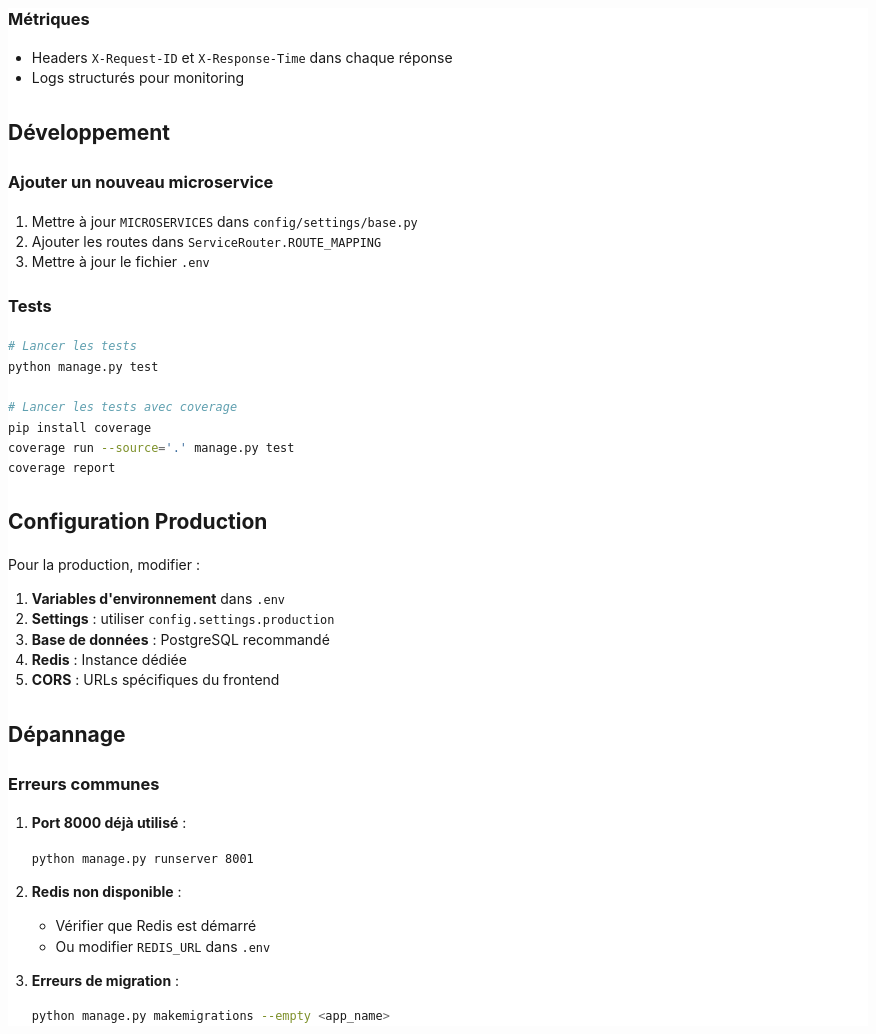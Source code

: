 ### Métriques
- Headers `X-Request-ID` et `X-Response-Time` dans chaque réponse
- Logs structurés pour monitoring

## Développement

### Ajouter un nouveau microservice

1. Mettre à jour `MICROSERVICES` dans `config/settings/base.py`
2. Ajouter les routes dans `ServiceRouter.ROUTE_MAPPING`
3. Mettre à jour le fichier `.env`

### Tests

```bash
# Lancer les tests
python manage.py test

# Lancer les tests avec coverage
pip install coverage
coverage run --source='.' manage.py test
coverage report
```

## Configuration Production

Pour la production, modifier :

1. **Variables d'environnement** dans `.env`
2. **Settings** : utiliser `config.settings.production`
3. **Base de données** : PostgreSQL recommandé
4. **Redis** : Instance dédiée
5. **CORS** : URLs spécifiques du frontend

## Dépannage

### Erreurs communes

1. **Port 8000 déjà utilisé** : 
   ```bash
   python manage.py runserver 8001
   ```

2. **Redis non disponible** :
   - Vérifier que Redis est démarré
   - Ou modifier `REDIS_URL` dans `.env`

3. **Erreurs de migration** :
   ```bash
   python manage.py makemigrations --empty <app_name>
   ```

-------

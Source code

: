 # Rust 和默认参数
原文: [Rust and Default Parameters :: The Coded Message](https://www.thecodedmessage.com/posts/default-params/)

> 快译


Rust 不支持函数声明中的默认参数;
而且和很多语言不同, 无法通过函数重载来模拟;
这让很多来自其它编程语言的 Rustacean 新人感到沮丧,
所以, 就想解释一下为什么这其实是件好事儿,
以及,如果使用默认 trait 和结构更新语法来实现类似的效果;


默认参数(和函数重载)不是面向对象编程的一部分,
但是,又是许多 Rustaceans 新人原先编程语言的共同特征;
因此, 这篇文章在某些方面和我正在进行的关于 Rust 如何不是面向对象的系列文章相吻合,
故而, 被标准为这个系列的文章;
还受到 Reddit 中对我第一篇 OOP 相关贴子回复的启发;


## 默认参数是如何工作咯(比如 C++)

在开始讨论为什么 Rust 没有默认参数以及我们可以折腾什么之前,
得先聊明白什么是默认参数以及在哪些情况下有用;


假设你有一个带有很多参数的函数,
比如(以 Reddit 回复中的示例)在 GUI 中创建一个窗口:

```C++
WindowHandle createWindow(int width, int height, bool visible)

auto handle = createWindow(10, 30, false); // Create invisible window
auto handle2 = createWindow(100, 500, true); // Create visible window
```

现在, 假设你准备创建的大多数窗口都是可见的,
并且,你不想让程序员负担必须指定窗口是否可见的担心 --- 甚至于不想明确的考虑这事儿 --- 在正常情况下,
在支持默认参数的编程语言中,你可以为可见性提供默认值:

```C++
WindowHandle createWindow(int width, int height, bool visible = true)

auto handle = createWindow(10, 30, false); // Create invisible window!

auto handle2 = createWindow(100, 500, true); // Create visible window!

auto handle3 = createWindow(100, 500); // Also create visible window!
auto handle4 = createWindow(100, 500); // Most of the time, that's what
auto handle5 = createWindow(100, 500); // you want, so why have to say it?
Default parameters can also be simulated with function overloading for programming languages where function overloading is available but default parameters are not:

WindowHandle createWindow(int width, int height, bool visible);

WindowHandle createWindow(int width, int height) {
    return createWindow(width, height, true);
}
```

-------

DESCRIPTION OF THE TASK: Please go through the entries and show every line with the word "manage".

ANSWER AREA:
python manage.py test
coverage run --source='.' manage.py test
   python manage.py runserver 8001
   python manage.py makemigrations --empty <app_name>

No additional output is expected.